SUPPLIED DATA:

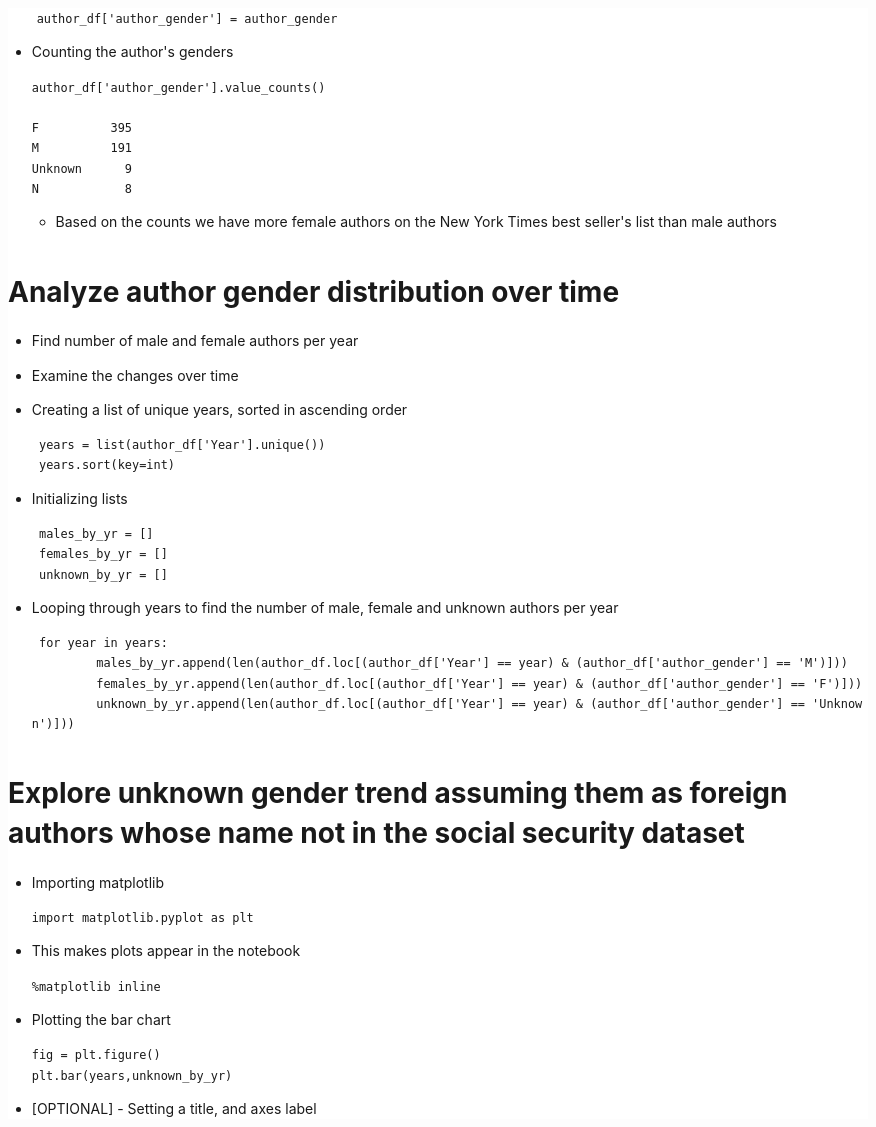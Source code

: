         author_df['author_gender'] = author_gender

  - Counting the author's genders

        author_df['author_gender'].value_counts()
        
        F          395
        M          191
        Unknown      9
        N            8
        
    - Based on the counts we have more female authors on the New York Times best seller's list than male authors

# Analyze author gender distribution over time
 - Find number of male and female authors per year
 - Examine the changes over time
 
 - Creating a list of unique years, sorted in ascending order
 
        years = list(author_df['Year'].unique())
        years.sort(key=int)


 - Initializing lists
 
        males_by_yr = []
        females_by_yr = []
        unknown_by_yr = []

 - Looping through years to find the number of male, female and unknown authors per year
 
        for year in years:
                males_by_yr.append(len(author_df.loc[(author_df['Year'] == year) & (author_df['author_gender'] == 'M')]))
                females_by_yr.append(len(author_df.loc[(author_df['Year'] == year) & (author_df['author_gender'] == 'F')]))
                unknown_by_yr.append(len(author_df.loc[(author_df['Year'] == year) & (author_df['author_gender'] == 'Unknown')]))
 
 
# Explore unknown gender trend assuming them as foreign authors whose name not in the social security dataset
  - Importing matplotlib
  
        import matplotlib.pyplot as plt

  - This makes plots appear in the notebook
  
        %matplotlib inline

  - Plotting the bar chart
   
        fig = plt.figure()
        plt.bar(years,unknown_by_yr)

  - [OPTIONAL] - Setting a title, and axes label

WHAT YOU NEED TO DO: Take the data above and set it down exactly, images excluded.

TASK RESPONSE:
Source code

:         author_df['author_gender'] = author_gender

  - Counting the author's genders

        author_df['author_gender'].value_counts()
        
        F          395
        M          191
        Unknown      9
        N            8
        
    - Based on the counts we have more female authors on the New York Times best seller's list than male authors

# Analyze author gender distribution over time
 - Find number of male and female authors per year
 - Examine the changes over time
 
 - Creating a list of unique years, sorted in ascending order
 
        years = list(author_df['Year'].unique())
        years.sort(key=int)


 - Initializing lists
 
        males_by_yr = []
        females_by_yr = []
        unknown_by_yr = []

 - Looping through years to find the number of male, female and unknown authors per year
 
        for year in years:
                males_by_yr.append(len(author_df.loc[(author_df['Year'] == year) & (author_df['author_gender'] == 'M')]))
                females_by_yr.append(len(author_df.loc[(author_df['Year'] == year) & (author_df['author_gender'] == 'F')]))
                unknown_by_yr.append(len(author_df.loc[(author_df['Year'] == year) & (author_df['author_gender'] == 'Unknown')]))
 
 
# Explore unknown gender trend assuming them as foreign authors whose name not in the social security dataset
  - Importing matplotlib
  
        import matplotlib.pyplot as plt

  - This makes plots appear in the notebook
  
        %matplotlib inline

  - Plotting the bar chart
   
        fig = plt.figure()
        plt.bar(years,unknown_by_yr)

  - [OPTIONAL] - Setting a title, and axes label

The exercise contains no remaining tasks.